Somewhere below is a line with "### Table 2: menu" and, later, a line with "## Case Study Questions"; repeat those two lines and all the lines between them, exactly as they are.

Supplied material: Begin

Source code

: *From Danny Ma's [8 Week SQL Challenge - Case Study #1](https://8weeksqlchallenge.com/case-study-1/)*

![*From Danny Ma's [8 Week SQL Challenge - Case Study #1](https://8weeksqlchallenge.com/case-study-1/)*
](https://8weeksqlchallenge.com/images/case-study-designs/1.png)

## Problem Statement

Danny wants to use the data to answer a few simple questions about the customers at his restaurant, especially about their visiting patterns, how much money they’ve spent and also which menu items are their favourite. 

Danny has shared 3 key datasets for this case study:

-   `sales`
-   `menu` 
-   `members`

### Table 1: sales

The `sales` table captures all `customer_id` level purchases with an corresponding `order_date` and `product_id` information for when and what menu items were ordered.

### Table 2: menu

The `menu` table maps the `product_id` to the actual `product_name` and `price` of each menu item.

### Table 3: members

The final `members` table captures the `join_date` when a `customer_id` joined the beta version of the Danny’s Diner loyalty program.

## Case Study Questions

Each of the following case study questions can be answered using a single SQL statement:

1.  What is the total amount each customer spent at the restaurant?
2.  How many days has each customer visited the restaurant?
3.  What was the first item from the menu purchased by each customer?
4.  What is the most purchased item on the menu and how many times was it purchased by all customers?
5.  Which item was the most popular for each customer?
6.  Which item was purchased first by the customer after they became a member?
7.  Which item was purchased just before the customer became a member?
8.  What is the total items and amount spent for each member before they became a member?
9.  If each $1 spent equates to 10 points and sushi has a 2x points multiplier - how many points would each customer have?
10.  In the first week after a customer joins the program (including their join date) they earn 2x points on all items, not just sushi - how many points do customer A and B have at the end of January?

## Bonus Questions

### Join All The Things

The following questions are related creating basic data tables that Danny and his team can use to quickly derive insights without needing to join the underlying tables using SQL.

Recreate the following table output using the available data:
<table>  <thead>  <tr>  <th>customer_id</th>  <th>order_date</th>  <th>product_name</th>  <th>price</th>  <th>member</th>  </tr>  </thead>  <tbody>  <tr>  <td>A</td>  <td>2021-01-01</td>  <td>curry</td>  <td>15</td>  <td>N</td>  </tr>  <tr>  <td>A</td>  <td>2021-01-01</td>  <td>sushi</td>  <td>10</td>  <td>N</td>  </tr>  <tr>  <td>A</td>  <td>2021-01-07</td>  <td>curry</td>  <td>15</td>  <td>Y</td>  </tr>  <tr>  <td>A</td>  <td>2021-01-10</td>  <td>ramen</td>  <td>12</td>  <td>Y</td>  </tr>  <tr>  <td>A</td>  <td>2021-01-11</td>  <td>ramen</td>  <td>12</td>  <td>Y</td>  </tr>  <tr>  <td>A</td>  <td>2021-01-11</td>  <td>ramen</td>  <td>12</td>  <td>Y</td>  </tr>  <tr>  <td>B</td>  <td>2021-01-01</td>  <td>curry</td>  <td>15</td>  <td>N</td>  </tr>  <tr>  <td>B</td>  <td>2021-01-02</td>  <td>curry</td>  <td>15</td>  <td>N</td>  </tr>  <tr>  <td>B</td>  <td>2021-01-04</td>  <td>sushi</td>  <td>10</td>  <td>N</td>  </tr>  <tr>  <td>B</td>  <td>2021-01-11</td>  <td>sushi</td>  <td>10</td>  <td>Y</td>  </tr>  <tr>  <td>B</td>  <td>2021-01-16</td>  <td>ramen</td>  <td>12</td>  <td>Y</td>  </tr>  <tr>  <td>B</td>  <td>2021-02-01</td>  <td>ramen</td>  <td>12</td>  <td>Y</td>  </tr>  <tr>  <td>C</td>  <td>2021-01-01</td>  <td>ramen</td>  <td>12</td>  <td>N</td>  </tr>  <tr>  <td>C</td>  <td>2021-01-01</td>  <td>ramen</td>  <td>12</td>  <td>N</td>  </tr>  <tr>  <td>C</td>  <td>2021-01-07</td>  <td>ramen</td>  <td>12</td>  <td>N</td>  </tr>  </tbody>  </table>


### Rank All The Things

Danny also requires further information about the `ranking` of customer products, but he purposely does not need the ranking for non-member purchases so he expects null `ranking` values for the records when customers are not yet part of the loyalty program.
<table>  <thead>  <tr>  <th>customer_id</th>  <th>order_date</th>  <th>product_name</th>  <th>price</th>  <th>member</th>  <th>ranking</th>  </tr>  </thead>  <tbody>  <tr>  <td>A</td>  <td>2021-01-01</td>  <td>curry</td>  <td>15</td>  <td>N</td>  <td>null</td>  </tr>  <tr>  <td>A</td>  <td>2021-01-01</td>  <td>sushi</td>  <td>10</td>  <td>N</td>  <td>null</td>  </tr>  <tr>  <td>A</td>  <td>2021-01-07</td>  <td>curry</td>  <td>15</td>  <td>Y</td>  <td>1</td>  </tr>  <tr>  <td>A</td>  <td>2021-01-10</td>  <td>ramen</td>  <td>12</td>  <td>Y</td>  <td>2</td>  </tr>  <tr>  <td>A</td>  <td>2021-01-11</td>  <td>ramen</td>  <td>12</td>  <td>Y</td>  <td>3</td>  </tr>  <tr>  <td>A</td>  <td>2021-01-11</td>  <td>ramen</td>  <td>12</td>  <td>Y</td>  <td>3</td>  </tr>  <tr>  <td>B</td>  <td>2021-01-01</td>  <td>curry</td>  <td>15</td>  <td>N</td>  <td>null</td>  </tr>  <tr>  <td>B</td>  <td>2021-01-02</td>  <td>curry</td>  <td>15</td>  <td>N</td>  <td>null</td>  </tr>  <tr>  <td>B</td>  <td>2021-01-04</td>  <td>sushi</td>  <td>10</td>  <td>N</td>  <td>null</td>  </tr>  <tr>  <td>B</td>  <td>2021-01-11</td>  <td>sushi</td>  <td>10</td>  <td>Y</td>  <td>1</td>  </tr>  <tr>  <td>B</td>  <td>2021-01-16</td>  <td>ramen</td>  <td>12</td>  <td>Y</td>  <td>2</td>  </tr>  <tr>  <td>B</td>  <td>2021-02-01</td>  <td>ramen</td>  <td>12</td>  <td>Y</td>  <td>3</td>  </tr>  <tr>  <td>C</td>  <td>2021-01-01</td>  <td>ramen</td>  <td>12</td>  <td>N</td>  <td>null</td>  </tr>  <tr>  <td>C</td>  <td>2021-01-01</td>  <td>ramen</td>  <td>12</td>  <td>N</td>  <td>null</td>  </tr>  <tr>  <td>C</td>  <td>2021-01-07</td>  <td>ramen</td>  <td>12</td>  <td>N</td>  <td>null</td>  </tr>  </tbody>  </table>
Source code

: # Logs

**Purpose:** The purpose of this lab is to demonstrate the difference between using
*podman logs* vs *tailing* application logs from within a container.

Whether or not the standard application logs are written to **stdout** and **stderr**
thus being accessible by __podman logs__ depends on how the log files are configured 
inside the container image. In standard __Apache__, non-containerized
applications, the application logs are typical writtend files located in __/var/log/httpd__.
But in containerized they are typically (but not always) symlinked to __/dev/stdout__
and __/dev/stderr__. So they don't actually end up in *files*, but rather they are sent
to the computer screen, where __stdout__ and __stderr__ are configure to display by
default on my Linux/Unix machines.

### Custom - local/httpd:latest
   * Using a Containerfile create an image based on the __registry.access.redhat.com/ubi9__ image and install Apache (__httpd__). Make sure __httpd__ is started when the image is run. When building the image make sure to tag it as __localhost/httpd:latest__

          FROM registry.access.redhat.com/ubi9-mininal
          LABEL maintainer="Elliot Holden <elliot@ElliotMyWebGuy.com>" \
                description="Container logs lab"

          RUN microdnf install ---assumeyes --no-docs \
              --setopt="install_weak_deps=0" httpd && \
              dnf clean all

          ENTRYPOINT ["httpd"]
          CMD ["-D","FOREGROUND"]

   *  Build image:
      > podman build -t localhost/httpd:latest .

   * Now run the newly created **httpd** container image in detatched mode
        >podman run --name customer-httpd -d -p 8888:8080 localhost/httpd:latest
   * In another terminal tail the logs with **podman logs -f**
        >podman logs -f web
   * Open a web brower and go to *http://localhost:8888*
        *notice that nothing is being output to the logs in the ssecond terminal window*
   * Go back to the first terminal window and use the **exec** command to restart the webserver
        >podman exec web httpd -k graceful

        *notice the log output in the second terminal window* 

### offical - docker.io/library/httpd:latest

Supplied material: End

▶ **Task solution**
### Table 2: menu

The `menu` table maps the `product_id` to the actual `product_name` and `price` of each menu item.

### Table 3: members

The final `members` table captures the `join_date` when a `customer_id` joined the beta version of the Danny’s Diner loyalty program.

## Case Study Questions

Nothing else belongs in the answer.